This article first appeared in The Edge Malaysia Weekly on November 25, 2024 - December 1, 2024
THERE has been a noticeable rise in the number of companies declaring special dividends since Budget 2025 was tabled in parliament in October. Market observers believe that the rush to pay out special dividends is likely due to the 2% tax on individuals with dividend income exceeding RM100,000 annually, which will take effect next year.
A check of stock market filings between Oct 18 and Nov 21 shows that several of these companies paid out special dividends for the first time since listing, while others handed out special dividends for the first time in over a decade.
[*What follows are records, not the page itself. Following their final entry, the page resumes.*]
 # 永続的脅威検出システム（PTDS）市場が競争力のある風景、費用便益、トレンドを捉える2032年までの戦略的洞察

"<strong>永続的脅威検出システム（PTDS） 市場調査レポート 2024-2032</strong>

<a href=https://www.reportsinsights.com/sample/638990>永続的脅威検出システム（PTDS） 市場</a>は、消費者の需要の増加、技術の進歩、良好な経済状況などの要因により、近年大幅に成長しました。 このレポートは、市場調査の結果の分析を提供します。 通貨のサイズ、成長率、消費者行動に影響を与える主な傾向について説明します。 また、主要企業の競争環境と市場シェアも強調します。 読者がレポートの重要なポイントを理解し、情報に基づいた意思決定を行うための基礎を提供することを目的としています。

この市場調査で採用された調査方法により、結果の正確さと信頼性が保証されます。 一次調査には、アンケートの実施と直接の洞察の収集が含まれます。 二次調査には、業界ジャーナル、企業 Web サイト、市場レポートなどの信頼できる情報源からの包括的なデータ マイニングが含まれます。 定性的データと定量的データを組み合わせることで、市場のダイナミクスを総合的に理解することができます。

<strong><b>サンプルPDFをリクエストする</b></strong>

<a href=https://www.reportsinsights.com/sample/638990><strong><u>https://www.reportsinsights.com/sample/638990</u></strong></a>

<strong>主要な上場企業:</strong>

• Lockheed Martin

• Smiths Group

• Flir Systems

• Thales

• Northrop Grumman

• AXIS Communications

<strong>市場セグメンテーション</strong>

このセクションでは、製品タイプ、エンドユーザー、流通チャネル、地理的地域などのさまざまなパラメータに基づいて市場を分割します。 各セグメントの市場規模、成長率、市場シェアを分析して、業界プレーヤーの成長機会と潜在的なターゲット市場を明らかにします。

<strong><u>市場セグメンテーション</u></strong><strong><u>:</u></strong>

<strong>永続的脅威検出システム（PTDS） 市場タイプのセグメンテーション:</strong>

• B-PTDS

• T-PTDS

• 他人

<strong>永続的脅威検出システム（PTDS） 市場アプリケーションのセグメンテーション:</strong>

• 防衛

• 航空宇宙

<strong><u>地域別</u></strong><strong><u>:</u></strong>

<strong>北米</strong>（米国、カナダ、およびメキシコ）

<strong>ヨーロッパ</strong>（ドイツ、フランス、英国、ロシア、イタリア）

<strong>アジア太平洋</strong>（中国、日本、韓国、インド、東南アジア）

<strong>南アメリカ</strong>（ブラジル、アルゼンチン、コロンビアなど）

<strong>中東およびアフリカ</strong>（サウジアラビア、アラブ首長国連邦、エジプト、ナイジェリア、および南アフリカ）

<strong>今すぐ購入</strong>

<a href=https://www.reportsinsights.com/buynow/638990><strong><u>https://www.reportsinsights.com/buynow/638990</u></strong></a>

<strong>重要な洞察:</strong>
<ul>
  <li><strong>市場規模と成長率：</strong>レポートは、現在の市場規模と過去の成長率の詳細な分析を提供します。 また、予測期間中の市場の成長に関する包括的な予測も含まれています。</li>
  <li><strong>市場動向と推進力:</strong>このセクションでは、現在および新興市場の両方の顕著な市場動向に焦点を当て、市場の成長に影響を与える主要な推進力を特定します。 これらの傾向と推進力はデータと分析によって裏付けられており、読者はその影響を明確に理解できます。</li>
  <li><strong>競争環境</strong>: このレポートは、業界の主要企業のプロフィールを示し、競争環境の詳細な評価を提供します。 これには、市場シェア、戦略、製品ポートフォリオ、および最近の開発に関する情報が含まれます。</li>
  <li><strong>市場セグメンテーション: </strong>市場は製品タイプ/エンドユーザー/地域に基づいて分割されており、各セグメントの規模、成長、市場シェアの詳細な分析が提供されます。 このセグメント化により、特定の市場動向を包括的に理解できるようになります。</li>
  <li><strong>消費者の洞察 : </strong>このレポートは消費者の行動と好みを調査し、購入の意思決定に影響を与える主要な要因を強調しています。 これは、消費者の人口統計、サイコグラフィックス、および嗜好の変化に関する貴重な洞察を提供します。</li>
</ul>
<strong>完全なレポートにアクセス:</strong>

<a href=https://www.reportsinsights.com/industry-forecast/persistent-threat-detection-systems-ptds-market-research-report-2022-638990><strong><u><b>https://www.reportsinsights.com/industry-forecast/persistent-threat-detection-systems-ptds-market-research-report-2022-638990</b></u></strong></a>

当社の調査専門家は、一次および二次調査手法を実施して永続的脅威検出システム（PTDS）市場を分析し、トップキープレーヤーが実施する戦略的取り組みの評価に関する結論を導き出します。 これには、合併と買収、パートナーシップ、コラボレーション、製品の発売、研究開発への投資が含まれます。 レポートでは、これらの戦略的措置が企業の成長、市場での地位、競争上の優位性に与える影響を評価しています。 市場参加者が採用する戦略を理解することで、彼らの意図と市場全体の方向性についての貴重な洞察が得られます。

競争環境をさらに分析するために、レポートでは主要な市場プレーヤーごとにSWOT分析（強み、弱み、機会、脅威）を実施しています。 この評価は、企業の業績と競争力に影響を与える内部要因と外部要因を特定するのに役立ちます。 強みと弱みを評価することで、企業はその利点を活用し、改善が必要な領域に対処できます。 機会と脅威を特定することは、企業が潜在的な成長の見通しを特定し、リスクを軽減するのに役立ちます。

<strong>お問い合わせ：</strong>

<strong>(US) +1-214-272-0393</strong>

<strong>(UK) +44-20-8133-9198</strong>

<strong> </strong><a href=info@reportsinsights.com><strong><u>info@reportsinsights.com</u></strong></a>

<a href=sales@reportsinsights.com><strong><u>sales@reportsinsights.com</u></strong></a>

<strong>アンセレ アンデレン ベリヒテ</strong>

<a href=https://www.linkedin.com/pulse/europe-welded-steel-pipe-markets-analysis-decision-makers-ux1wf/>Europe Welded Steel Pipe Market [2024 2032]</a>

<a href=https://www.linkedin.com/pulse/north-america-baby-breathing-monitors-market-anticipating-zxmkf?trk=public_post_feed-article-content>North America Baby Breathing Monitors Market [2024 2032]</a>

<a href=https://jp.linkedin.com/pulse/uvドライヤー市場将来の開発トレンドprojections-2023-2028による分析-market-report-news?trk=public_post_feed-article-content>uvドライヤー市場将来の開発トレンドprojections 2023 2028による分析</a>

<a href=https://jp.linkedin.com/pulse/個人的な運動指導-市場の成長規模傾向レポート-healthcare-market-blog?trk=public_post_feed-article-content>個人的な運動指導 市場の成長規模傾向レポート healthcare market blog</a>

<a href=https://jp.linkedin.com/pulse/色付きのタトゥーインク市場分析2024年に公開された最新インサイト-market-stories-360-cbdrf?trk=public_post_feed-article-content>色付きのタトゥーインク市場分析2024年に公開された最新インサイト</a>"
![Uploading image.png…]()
There are also those like United Plantations Bhd (KL:UTDPLT), that have been fairly consistent in rewarding their shareholders with special dividends yearly during the period in review.
“Yes, there has been an increase in the number of companies declaring special dividends recently, as expected. But what was surprising was that many more companies [than I anticipated] declared specials,” remarks a head of research at a research house.
Some of those companies that have recently declared special dividends include Pecca Group Bhd (KL:PECCA), Malaysia Smelting Corp Bhd (KL:MSC) (MSC), Kossan Rubber Industries Bhd (KL:KOSSAN) and Lysaght Galvanised Steel Bhd (KL:LYSAGHT).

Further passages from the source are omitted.